Segment Start: PROVIDED DATA

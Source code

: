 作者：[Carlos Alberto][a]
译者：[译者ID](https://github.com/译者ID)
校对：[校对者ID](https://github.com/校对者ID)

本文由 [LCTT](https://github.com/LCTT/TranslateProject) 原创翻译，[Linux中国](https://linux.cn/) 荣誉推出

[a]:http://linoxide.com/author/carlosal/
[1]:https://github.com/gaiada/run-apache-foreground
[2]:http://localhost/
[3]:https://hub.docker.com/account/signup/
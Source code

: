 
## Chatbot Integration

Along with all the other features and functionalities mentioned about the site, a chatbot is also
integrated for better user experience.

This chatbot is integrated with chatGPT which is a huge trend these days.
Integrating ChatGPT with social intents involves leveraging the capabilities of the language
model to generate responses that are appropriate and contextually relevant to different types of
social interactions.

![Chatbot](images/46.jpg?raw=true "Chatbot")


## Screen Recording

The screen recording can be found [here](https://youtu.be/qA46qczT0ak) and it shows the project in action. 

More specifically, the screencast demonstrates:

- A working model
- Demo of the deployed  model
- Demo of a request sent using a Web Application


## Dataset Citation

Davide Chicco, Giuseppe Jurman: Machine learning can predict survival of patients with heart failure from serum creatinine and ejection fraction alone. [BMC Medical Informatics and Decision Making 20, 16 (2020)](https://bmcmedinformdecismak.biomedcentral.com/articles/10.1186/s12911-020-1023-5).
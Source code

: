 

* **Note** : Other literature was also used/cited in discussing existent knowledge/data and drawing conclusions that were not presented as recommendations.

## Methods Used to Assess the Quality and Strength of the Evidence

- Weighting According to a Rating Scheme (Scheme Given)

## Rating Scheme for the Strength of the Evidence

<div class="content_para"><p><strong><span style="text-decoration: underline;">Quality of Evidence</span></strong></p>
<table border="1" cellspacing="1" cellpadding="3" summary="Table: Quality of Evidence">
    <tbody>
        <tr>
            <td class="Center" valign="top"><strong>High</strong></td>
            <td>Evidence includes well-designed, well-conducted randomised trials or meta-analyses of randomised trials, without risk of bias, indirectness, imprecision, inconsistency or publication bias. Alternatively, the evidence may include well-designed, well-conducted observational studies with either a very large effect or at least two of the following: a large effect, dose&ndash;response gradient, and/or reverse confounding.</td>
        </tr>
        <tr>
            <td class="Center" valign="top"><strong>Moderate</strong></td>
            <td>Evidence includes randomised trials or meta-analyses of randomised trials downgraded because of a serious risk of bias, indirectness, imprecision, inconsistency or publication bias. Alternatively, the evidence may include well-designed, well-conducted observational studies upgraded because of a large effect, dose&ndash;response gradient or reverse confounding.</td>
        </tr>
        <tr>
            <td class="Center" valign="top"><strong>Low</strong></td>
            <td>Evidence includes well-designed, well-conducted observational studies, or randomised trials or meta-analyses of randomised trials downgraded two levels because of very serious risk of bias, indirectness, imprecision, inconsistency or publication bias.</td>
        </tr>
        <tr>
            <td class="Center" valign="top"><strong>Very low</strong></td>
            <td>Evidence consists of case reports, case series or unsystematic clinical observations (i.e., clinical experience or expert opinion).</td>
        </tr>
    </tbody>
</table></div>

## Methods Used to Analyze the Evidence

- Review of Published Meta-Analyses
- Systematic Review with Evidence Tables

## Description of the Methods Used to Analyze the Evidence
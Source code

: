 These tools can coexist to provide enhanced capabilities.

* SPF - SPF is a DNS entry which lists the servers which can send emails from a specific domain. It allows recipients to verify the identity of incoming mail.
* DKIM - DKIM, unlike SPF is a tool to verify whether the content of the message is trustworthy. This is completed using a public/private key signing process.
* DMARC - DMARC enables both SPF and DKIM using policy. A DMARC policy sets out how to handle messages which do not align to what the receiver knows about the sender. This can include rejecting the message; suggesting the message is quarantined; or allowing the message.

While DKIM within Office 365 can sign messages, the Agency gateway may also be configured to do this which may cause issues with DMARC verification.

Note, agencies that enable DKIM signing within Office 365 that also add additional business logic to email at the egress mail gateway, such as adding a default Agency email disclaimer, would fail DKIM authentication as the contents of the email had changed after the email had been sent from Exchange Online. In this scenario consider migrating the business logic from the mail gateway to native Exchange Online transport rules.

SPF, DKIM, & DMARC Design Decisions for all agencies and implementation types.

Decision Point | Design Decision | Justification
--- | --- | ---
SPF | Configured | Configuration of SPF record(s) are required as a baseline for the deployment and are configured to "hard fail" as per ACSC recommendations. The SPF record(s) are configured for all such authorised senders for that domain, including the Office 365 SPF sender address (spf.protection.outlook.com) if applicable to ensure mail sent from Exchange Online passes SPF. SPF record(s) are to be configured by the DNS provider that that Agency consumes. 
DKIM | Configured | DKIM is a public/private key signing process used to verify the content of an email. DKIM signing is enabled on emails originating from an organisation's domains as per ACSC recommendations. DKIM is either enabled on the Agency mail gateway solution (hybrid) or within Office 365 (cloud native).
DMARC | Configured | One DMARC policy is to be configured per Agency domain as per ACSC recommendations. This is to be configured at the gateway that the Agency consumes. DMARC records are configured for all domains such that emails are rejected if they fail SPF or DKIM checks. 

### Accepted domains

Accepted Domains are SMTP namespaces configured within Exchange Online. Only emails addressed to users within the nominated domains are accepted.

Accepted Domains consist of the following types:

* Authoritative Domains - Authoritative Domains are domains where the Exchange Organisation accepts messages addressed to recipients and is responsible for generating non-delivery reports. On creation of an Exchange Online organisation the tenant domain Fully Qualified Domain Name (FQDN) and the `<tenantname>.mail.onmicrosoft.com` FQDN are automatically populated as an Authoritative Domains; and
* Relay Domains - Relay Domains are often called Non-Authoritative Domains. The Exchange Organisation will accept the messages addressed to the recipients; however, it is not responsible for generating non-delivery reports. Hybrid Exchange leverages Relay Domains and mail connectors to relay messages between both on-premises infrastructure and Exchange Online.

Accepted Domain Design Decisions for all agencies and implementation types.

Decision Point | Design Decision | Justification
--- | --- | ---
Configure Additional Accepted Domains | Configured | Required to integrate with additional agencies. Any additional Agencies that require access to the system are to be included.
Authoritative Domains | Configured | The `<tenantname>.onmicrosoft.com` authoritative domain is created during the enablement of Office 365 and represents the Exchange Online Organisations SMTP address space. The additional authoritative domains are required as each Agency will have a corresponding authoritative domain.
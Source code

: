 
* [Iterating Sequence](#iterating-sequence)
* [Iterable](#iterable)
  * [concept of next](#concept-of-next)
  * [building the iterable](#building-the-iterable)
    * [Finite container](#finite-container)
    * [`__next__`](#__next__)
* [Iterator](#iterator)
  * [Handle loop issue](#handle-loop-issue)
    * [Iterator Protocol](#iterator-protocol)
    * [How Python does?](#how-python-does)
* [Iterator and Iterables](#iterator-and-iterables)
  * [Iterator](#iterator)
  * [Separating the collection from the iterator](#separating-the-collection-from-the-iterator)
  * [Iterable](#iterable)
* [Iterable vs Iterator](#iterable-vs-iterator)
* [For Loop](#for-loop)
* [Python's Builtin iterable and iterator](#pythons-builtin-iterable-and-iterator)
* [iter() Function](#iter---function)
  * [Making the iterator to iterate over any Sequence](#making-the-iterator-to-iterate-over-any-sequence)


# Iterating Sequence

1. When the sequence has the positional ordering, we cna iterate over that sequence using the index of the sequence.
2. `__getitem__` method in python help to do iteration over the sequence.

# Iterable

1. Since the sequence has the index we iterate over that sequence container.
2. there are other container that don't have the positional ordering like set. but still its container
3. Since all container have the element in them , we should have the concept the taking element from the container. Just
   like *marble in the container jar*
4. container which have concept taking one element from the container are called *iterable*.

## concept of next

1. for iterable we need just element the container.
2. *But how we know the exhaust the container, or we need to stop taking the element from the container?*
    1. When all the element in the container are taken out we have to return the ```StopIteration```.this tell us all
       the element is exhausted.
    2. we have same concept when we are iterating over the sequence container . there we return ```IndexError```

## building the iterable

Segment End: PROVIDED DATA

**ASSIGNED TASK**
Proceeding from the line containing "SPF | Configured" through the line containing "Accepted Domains are", transcribe the lines above exactly, both end lines included.

**OUTPUT OF THE EXERCISE**
SPF | Configured | Configuration of SPF record(s) are required as a baseline for the deployment and are configured to "hard fail" as per ACSC recommendations. The SPF record(s) are configured for all such authorised senders for that domain, including the Office 365 SPF sender address (spf.protection.outlook.com) if applicable to ensure mail sent from Exchange Online passes SPF. SPF record(s) are to be configured by the DNS provider that that Agency consumes. 
DKIM | Configured | DKIM is a public/private key signing process used to verify the content of an email. DKIM signing is enabled on emails originating from an organisation's domains as per ACSC recommendations. DKIM is either enabled on the Agency mail gateway solution (hybrid) or within Office 365 (cloud native).
DMARC | Configured | One DMARC policy is to be configured per Agency domain as per ACSC recommendations. This is to be configured at the gateway that the Agency consumes. DMARC records are configured for all domains such that emails are rejected if they fail SPF or DKIM checks. 

### Accepted domains

Accepted Domains are SMTP namespaces configured within Exchange Online. Only emails addressed to users within the nominated domains are accepted.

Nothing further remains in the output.